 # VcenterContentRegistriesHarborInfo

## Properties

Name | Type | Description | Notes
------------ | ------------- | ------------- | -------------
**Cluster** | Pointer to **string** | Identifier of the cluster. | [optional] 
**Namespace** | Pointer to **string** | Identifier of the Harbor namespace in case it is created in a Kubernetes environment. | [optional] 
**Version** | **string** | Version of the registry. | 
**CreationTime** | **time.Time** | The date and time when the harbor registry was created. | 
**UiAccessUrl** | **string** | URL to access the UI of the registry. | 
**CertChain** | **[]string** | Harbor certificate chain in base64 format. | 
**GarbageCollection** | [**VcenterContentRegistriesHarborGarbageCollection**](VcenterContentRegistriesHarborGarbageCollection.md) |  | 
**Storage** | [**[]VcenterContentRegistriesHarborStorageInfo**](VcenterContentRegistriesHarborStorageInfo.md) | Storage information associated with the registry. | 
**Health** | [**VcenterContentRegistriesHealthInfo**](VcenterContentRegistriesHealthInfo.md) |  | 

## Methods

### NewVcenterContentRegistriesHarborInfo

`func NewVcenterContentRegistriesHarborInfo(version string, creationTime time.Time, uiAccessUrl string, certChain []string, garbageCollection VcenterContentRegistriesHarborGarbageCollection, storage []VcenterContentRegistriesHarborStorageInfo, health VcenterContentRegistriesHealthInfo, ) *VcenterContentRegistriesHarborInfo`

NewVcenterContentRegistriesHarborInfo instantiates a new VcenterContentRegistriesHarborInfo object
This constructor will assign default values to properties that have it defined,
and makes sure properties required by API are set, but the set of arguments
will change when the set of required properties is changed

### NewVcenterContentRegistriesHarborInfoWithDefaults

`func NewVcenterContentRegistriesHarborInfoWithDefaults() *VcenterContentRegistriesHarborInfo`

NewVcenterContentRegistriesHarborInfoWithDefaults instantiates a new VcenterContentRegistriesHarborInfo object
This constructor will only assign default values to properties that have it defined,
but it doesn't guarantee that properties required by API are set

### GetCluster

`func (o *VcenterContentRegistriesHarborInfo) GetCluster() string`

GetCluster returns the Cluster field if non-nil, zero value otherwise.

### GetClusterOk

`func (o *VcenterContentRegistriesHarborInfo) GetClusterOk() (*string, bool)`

━━━━━━

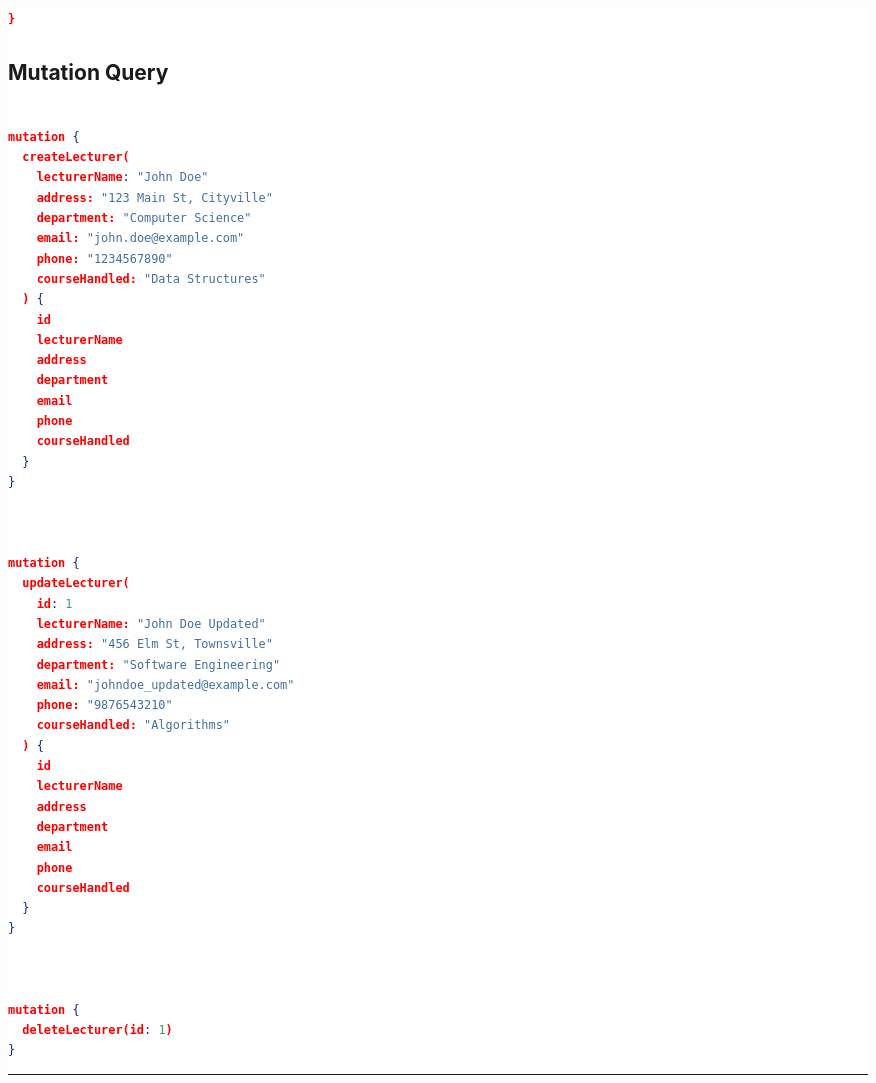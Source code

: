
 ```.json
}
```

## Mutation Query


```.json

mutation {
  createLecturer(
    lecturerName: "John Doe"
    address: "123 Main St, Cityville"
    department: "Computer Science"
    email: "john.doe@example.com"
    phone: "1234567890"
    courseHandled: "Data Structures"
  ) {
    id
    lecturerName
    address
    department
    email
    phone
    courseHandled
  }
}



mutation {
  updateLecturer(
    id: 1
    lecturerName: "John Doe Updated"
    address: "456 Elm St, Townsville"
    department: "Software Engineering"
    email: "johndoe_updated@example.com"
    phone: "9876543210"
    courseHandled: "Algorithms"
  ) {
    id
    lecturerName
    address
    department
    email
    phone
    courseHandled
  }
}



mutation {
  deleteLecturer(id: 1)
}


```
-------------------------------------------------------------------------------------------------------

━━━━━━

Show, from the entries above, every line that includes the string "have".

This constructor will assign default values to properties that have it defined,
This constructor will only assign default values to properties that have it defined,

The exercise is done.